Typische uiterlijke kwaliteiten van de jaren 1970 woningbouwarchitectuur verschillen per buurt, maar in zit in de hoofdvorm, de gebruikte materialen van de buitengevels en borstweringen en in de kozijngroottes. De combinatie van de materialen en de grote mate van variatie per project hebben een uitgesproken en zeer herkenbare woningbouwstijl opgeleverd. Die zou met respect voor de originele plannen gerenoveerd moeten worden. Ook de afwisselende inrichting van de woonwijken, die voor velen een hele prettige woonomgeving beteken(d)en, verdienen een close-reading voordat verdere verdichting en/of privatisering van openbaar groen plaats vindt. Met name het klimaatbestendig maken van de (vele) openbare ruimte zou daarbij meer aandacht moeten krijgen. Met het vergroten van het groen- en wateroppervlak kunnen de gevolgen van overmatige regenval en grote droogte worden opgevangen. Voor de collectieve berging van energie zijn mogelijkheden in het groen, dat door de jaren heen versnipperd is geraakt.

Plaatsing van een nieuwe geïsoleerde zijgevel

Plaatsing van een nieuwe geïsoleerde zijgevel

Kleinschalige en interdisciplinaire aanpak

Een tragere, collectieve aanpak waarbij woningen gezamenlijk en per onderdeel worden verbeterd lijkt ons veel gunstiger. Niet alleen kan rekening worden gehouden met het totaalbeeld van de gevels, ook is maatwerk per woning mogelijk. Hoewel de woningen destijds per project hetzelfde zijn opgeleverd, blijken ze na zo’n 45 jaar onderling nogal te verschillen in energiegebruik. Oriëntatie op de zon/regen gebruik en onderhoud en gevolgen van eerdere renovaties zijn hier debet aan. Bij een kleinschalig aanpak is het mogelijk de woning subtieler en op losse onderdelen te verbeteren. Voorbeelden van (kleine) ingrepen zijn na-isolatie van kruipruimten, isolatie van de binnenmuren (in plaats van de karakteristieke buitenmuren), verbetering van kier- en luchtdichtheid en vervanging van poreuze, betonnen dakpannen. Enkel glas en oorspronkelijke houten kozijnen kunnen door dubbel glas en geïsoleerde houten kozijnen worden vervangen, zodat dezelfde maten en verhoudingen in de gevel gehandhaafd blijven.
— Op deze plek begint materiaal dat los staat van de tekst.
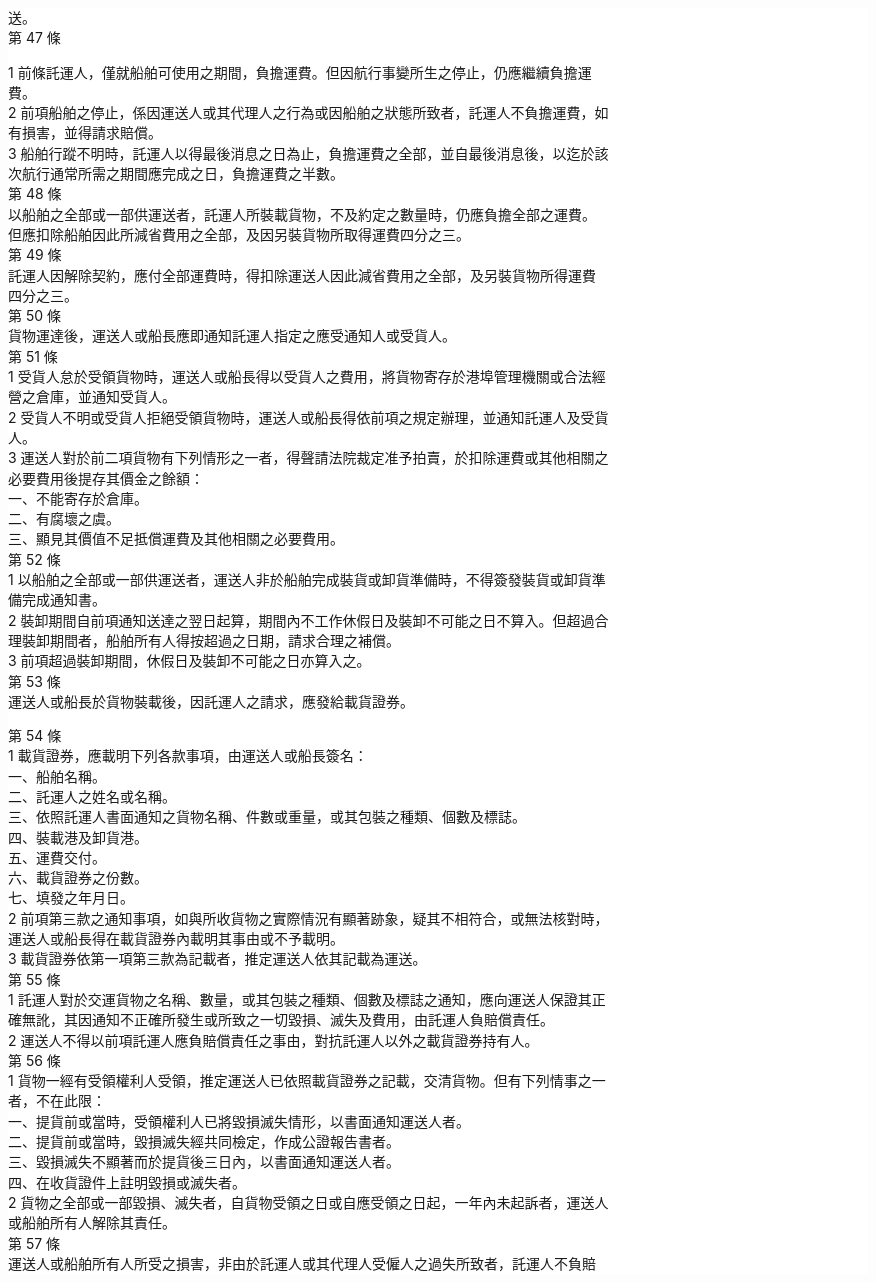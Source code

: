 送。  
第 47 條  


1 前條託運人，僅就船舶可使用之期間，負擔運費。但因航行事變所生之停止，仍應繼續負擔運  
費。  
2 前項船舶之停止，係因運送人或其代理人之行為或因船舶之狀態所致者，託運人不負擔運費，如  
有損害，並得請求賠償。  
3 船舶行蹤不明時，託運人以得最後消息之日為止，負擔運費之全部，並自最後消息後，以迄於該  
次航行通常所需之期間應完成之日，負擔運費之半數。  
第 48 條  
以船舶之全部或一部供運送者，託運人所裝載貨物，不及約定之數量時，仍應負擔全部之運費。  
但應扣除船舶因此所減省費用之全部，及因另裝貨物所取得運費四分之三。  
第 49 條  
託運人因解除契約，應付全部運費時，得扣除運送人因此減省費用之全部，及另裝貨物所得運費  
四分之三。  
第 50 條  
貨物運達後，運送人或船長應即通知託運人指定之應受通知人或受貨人。  
第 51 條  
1 受貨人怠於受領貨物時，運送人或船長得以受貨人之費用，將貨物寄存於港埠管理機關或合法經  
營之倉庫，並通知受貨人。  
2 受貨人不明或受貨人拒絕受領貨物時，運送人或船長得依前項之規定辦理，並通知託運人及受貨  
人。  
3 運送人對於前二項貨物有下列情形之一者，得聲請法院裁定准予拍賣，於扣除運費或其他相關之  
必要費用後提存其價金之餘額：  
一、不能寄存於倉庫。  
二、有腐壞之虞。  
三、顯見其價值不足抵償運費及其他相關之必要費用。  
第 52 條  
1 以船舶之全部或一部供運送者，運送人非於船舶完成裝貨或卸貨準備時，不得簽發裝貨或卸貨準  
備完成通知書。  
2 裝卸期間自前項通知送達之翌日起算，期間內不工作休假日及裝卸不可能之日不算入。但超過合  
理裝卸期間者，船舶所有人得按超過之日期，請求合理之補償。  
3 前項超過裝卸期間，休假日及裝卸不可能之日亦算入之。  
第 53 條  
運送人或船長於貨物裝載後，因託運人之請求，應發給載貨證券。  


第 54 條  
1 載貨證券，應載明下列各款事項，由運送人或船長簽名：  
一、船舶名稱。  
二、託運人之姓名或名稱。  
三、依照託運人書面通知之貨物名稱、件數或重量，或其包裝之種類、個數及標誌。  
四、裝載港及卸貨港。  
五、運費交付。  
六、載貨證券之份數。  
七、填發之年月日。  
2 前項第三款之通知事項，如與所收貨物之實際情況有顯著跡象，疑其不相符合，或無法核對時，  
運送人或船長得在載貨證券內載明其事由或不予載明。  
3 載貨證券依第一項第三款為記載者，推定運送人依其記載為運送。  
第 55 條  
1 託運人對於交運貨物之名稱、數量，或其包裝之種類、個數及標誌之通知，應向運送人保證其正  
確無訛，其因通知不正確所發生或所致之一切毀損、滅失及費用，由託運人負賠償責任。  
2 運送人不得以前項託運人應負賠償責任之事由，對抗託運人以外之載貨證券持有人。  
第 56 條  
1 貨物一經有受領權利人受領，推定運送人已依照載貨證券之記載，交清貨物。但有下列情事之一  
者，不在此限：  
一、提貨前或當時，受領權利人已將毀損滅失情形，以書面通知運送人者。  
二、提貨前或當時，毀損滅失經共同檢定，作成公證報告書者。  
三、毀損滅失不顯著而於提貨後三日內，以書面通知運送人者。  
四、在收貨證件上註明毀損或滅失者。  
2 貨物之全部或一部毀損、滅失者，自貨物受領之日或自應受領之日起，一年內未起訴者，運送人  
或船舶所有人解除其責任。  
第 57 條  
運送人或船舶所有人所受之損害，非由於託運人或其代理人受僱人之過失所致者，託運人不負賠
De bouw moet zich aanpassen

Een kleinschalige aanpak vraagt ook om verdere innovaties op technisch, financieel en sociaal-maatschappelijk vlak. Maatwerk door de aannemer waarbij een reeks woningen tegelijkertijd kan worden aangepakt lijkt ons het meest ideaal. Hoe we de renovatie van dit grotendeels particuliere vastgoed organiseren is afhankelijk van drie factoren: budget (heeft iedereen geld beschikbaar?), identiteit (waaraan hecht de particuliere eigenaar zich?) en proces (hoe stroomlijn je bijvoorbeeld een beslissing van een netbeheerder met een beslissing van een individueel huishouden?).

Er zijn al veel mensen die graag aardgasloos of energieneutraal willen wonen. Maar aannemers die daarvoor een collectief aanbod doen en particulieren daarbij als een groep aanspreken, zijn er nauwelijks. Er is op korte termijn een veel doordachter plan nodig om de gestelde klimaatdoelen te behalen maar dan wel volgens een interdisciplinaire aanpak waarbij de oorspronkelijke woningbouwarchitectuur de nodige waardering krijgt.

 

Joosje van Geest is architectuurhistoricus, recent schreef zij een publicatie over architectuur en stedenbouw in Zoetermeer (Architectuurgids Zoetermeer, uitgeverij Stokerkade, 2016)

Ariane Lelieveld is (interieur) architect, en ombouwer van de bestaande woningvoorraad, zij heeft een Studio voor duurzaam woonplezier en is betrokken bij het project Energie in de Merenwijk te Leiden.

Van Geest en Lelieveld zijn in Het Gele Gebouw in het ZOHO-kwartier te Rotterdam met elkaar in gesprek geraakt over de renovatie-thematiek.